Terremoto L’Aquila: la responsabilità dei decessi attribuita a sette giovani

I familiari delle giovani vittime del sisma dell'Aquila non solo non riceveranno alcun risarcimento per la perdita dei loro cari, ma sono stati ritenuti responsabili di una "condotta incauta" che ha contribuito alla disgrazia

Terremoto L’Aquila: la responsabilità dei decessi attribuita a sette giovani

I familiari delle giovani vittime non solo non riceveranno alcun risarcimento per la perdita dei loro cari, essendo stati accusati di aver assunto una “condotta incauta“, ma dovranno anche pagare le spese legali, che ammontano a quasi 14 mila euro. Secondo i giudici, le cause dei decessi sono da ricercare nelle decisioni prese dai ragazzi stessi, assolvendo da ogni colpa, come già stabilito in primo grado, la Commissione Grandi Rischi. Quest’ultima si era riunita all’Aquila il 31 marzo 2009, cinque giorni prima del disperato evento, e aveva lanciato messaggi rassicuranti alla popolazione.

Inizialmente, il Tribunale dell’Aquila aveva condannato a sei anni i sette scienziati che avevano partecipato alla riunione, ma in appello erano stati assolti tutti, tranne Bernardo De Bernardinis, l’allora vicecapo della Protezione civile, la cui condanna a due anni è stata confermata anche in Cassazione.

De Bernardinis, che aveva presieduto la riunione in assenza dell’allora capo della Protezione civile nazionale, Guido Bertolaso, aveva inviato messaggi rassicuranti subito dopo la riunione, inducendo molti aquilani a non prendere le tradizionali misure di sicurezza, come uscire di casa dopo una scossa. È probabile che ci sarà un ricorso in Cassazione contro il pronunciamento della Corte d’Appello dell’Aquila. Secondo i giudici di secondo grado non esistono prove certe che le rassicurazioni abbiano influenzato la condotta dei giovani, mancando così il cosiddetto “nesso causale” per attribuire responsabilità di natura civile. Significativo in tal senso è quanto scritto dai magistrati a proposito di Nicola Bianchi (il cui padre Sergio si batte da anni per ottenere giustizia).

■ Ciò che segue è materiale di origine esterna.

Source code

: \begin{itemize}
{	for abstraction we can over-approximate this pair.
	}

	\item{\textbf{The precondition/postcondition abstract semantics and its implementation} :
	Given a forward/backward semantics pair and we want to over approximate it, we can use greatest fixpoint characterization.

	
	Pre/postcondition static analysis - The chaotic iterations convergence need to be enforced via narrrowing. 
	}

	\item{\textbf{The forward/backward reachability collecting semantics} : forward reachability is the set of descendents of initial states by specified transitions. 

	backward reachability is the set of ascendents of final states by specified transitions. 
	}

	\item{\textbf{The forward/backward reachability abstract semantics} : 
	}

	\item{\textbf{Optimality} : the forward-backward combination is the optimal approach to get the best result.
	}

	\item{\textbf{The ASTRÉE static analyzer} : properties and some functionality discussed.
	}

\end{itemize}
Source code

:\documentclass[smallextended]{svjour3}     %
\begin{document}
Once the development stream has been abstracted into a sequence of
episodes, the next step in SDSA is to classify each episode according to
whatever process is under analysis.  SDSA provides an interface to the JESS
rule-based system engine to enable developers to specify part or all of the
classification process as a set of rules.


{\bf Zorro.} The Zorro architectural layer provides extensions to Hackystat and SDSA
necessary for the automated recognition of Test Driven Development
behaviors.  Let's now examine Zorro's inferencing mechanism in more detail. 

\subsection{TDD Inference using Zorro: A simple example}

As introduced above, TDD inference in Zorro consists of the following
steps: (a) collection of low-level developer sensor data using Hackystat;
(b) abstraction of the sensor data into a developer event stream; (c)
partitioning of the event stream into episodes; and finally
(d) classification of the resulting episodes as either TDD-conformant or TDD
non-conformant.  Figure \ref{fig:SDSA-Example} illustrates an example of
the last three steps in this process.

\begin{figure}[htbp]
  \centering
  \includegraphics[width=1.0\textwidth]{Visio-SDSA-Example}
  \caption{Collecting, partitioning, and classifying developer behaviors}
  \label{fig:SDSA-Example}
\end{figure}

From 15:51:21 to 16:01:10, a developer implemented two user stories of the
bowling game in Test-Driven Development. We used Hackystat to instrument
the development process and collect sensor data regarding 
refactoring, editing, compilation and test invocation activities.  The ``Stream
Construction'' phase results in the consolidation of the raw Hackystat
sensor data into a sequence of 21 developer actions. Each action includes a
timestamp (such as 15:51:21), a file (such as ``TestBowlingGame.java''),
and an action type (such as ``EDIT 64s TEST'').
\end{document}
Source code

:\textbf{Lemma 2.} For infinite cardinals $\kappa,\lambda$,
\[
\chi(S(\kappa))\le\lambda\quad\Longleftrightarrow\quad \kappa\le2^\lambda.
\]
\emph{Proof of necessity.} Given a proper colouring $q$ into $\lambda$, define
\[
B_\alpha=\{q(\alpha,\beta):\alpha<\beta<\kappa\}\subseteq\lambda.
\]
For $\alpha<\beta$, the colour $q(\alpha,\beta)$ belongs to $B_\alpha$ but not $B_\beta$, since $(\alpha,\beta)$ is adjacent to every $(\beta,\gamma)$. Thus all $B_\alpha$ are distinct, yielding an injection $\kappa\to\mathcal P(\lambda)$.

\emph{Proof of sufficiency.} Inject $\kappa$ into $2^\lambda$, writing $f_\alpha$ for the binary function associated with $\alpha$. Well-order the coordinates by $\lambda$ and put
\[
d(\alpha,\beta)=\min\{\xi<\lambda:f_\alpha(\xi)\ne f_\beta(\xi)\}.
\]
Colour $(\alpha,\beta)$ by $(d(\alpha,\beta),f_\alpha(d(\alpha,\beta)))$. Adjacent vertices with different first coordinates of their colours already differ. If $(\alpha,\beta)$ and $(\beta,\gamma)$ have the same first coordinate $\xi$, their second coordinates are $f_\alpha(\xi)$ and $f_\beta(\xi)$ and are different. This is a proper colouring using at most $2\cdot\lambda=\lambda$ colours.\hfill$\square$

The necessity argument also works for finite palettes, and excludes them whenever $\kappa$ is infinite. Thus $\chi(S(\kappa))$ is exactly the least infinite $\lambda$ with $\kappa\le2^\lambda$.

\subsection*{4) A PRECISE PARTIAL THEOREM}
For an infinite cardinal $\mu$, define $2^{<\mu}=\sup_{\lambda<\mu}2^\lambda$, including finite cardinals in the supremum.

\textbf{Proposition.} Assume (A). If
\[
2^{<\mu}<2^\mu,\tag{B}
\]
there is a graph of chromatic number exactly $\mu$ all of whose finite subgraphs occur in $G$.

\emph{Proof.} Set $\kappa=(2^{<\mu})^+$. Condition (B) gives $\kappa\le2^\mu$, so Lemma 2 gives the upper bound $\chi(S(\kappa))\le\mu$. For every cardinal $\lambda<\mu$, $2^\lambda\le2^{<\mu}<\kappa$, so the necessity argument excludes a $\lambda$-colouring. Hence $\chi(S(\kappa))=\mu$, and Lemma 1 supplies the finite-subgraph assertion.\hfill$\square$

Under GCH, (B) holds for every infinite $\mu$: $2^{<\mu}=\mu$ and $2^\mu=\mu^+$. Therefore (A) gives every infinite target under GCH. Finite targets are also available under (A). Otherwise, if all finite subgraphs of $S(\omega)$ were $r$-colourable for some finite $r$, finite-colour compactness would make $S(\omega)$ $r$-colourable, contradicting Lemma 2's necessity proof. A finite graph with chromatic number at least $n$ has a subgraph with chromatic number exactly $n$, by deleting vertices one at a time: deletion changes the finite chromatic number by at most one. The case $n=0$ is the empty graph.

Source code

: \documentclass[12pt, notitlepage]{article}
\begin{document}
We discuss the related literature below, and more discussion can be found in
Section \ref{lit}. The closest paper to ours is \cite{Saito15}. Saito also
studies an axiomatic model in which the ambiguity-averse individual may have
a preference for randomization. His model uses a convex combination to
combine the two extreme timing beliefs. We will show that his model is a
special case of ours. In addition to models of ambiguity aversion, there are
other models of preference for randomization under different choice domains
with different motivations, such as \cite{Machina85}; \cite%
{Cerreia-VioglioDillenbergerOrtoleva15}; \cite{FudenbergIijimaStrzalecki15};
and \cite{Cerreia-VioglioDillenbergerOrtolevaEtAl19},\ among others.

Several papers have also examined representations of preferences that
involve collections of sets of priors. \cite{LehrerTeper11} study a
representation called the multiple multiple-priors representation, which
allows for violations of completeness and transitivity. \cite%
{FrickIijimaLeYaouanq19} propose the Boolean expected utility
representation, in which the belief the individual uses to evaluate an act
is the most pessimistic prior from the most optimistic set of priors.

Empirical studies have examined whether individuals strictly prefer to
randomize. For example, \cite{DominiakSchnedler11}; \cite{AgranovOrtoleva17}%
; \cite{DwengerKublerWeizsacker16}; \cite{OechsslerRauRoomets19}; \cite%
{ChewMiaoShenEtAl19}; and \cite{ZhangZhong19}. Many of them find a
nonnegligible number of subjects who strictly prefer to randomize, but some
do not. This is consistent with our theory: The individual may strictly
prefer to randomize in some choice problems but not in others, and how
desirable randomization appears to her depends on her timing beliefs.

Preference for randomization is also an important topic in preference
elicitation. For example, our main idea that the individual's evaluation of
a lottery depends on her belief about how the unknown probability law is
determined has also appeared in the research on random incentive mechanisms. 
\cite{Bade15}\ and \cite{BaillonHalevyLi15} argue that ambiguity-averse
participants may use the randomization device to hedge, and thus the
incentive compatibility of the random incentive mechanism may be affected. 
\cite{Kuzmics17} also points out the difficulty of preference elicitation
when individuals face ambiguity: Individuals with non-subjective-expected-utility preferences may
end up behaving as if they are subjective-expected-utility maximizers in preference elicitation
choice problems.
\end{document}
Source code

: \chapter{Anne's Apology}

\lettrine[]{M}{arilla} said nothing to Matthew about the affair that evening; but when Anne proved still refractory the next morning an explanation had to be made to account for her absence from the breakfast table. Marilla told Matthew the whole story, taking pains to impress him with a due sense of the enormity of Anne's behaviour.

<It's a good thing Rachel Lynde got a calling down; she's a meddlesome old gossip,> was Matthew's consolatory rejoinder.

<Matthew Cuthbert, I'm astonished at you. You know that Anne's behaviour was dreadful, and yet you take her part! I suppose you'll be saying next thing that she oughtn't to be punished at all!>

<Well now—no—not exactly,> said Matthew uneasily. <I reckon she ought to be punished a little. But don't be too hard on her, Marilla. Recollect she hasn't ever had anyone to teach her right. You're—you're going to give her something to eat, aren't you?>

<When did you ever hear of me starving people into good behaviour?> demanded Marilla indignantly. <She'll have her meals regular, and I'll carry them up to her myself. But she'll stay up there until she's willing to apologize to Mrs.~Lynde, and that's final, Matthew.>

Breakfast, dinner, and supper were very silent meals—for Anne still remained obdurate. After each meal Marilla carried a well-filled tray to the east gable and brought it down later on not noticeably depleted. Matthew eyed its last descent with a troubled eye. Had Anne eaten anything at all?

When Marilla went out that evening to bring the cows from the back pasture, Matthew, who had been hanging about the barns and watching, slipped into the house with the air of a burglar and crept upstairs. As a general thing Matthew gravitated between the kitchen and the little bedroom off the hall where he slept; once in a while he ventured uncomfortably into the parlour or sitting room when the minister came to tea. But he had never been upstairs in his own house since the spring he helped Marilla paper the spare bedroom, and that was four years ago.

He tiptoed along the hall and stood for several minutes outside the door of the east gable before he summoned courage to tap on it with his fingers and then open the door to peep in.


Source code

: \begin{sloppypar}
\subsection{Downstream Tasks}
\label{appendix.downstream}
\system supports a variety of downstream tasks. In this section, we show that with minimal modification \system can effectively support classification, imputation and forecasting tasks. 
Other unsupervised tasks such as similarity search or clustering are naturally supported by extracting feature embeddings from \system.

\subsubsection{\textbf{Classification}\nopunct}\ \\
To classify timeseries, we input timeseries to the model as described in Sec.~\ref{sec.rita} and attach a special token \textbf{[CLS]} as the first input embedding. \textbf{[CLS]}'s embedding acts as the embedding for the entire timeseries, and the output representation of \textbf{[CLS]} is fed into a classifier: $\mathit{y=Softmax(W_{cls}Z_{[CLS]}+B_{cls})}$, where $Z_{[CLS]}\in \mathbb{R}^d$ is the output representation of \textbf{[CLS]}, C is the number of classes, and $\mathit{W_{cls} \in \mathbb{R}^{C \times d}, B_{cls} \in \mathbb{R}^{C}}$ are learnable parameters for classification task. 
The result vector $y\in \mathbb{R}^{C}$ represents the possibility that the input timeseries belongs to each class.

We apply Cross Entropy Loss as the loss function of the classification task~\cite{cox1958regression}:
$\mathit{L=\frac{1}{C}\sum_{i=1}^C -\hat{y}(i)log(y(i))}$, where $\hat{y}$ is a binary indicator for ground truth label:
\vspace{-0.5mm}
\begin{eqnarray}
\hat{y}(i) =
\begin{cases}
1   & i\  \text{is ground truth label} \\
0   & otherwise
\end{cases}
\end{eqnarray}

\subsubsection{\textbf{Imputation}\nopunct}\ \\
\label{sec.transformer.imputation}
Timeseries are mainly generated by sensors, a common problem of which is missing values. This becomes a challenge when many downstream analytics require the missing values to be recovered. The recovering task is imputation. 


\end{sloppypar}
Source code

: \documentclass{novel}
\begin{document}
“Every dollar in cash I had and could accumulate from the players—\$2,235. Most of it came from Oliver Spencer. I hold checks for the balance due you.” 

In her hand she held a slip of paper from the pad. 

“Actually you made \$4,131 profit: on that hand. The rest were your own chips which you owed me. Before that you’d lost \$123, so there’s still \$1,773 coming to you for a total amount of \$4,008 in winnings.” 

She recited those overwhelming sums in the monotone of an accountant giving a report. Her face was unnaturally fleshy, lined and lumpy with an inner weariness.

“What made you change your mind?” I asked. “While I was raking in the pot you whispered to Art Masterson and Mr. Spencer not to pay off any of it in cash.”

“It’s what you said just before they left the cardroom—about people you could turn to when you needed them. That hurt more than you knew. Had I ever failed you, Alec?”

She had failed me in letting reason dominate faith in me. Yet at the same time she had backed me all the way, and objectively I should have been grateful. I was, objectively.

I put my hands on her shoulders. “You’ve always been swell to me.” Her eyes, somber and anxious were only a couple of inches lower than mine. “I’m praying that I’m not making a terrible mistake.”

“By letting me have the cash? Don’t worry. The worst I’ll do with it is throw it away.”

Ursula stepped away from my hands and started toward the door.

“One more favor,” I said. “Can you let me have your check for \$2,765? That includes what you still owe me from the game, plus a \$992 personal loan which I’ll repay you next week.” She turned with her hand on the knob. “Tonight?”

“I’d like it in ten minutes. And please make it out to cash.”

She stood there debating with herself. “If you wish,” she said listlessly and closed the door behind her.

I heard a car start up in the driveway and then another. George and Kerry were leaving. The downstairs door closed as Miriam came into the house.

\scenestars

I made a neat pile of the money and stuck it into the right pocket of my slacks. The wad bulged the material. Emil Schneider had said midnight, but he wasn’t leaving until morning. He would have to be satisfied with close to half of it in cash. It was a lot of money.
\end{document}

Ad analoga conclusione – si legge nella sentenza – deve pervenirsi quanto a Nicola Bianchi, in quanto, al di là del fatto che non v’è prova della fonte della conoscenza della riunione del 31 marzo e della motivazione della rassicurazione tratta – sicché non v’è alcun elemento che la colleghi proprio alle dichiarazioni del De Bernardinis gli stessi appellanti non contestano che stando alle sommarie informazioni testimoniali dei genitori, il ragazzo decise di restare all’Aquila poiché aveva un esame il giorno 8 aprile e la notte del sisma dopo la scossa delle ore 22.48, uscì in strada circostanza che contrasta con la tesi che egli avesse così agito sentendosi tranquillizzato sulla base delle dichiarazioni del De Bernardinis e non ritenendo più pericolose le scosse.

Pertanto, i giudici hanno concluso che i ragazzi non sarebbero stati condizionati né rassicurati dai comportamenti dei componenti della Commissione Grandi Rischi presenti all’Aquila cinque giorni prima del sisma, né dalle dichiarazioni in televisione di De Bernardinis e dell’allora sindaco, Massimo Cialente.

Infine, i giudici hanno affermato: “in linea generale, il compendio probatorio acquisito (convocazione della riunione, verbali della stessa, deposizioni testimoniali), al di là del convincimento del capo del Dipartimento di Protezione civile emerso nel corso della conversazione casualmente intercettata tra lo stesso (Bertolaso) e l’assessore regionale (Stati) ha smentito o, comunque, non ha dato conferma della tesi che gli esperti partecipanti alla riunione del 31 marzo ad esclusione del De Bernardinis, vice di Bertolaso il quale peraltro alla stessa non diede alcun contributo scientifico  avessero a priori l’obiettivo di tranquillizzare la popolazione e quindi, di contraddire o minimizzare quanto desumibile dai dati oggetto della loro valutazione scientifica. Tesi che le parti appellanti ripropongono in termini meramente assertivi senza misurarsi con le risultanze istruttorie”.